Look over the lines below. Report each one that includes the string "backend".

======== DATA SUPPLIED

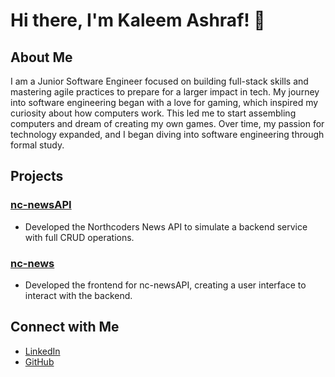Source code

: # Hi there, I'm Kaleem Ashraf! 👋

## About Me
I am a Junior Software Engineer focused on building full-stack skills and mastering agile practices to prepare for a larger impact in tech. My journey into software engineering began with a love for gaming, which inspired my curiosity about how computers work. This led me to start assembling computers and dream of creating my own games. Over time, my passion for technology expanded, and I began diving into software engineering through formal study.

## Projects
### [nc-newsAPI](https://github.com/kaleemashraf21/nc-newsAPI)
- Developed the Northcoders News API to simulate a backend service with full CRUD operations.

### [nc-news](https://github.com/kaleemashraf21/nc-news)
- Developed the frontend for nc-newsAPI, creating a user interface to interact with the backend.

## Connect with Me
- [LinkedIn](https://www.linkedin.com/in/kaleemashraf21)
- [GitHub](https://github.com/kaleemashraf21)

================

» **EXERCISE RESPONSE**:
- Developed the Northcoders News API to simulate a backend service with full CRUD operations.
- Developed the frontend for nc-newsAPI, creating a user interface to interact with the backend.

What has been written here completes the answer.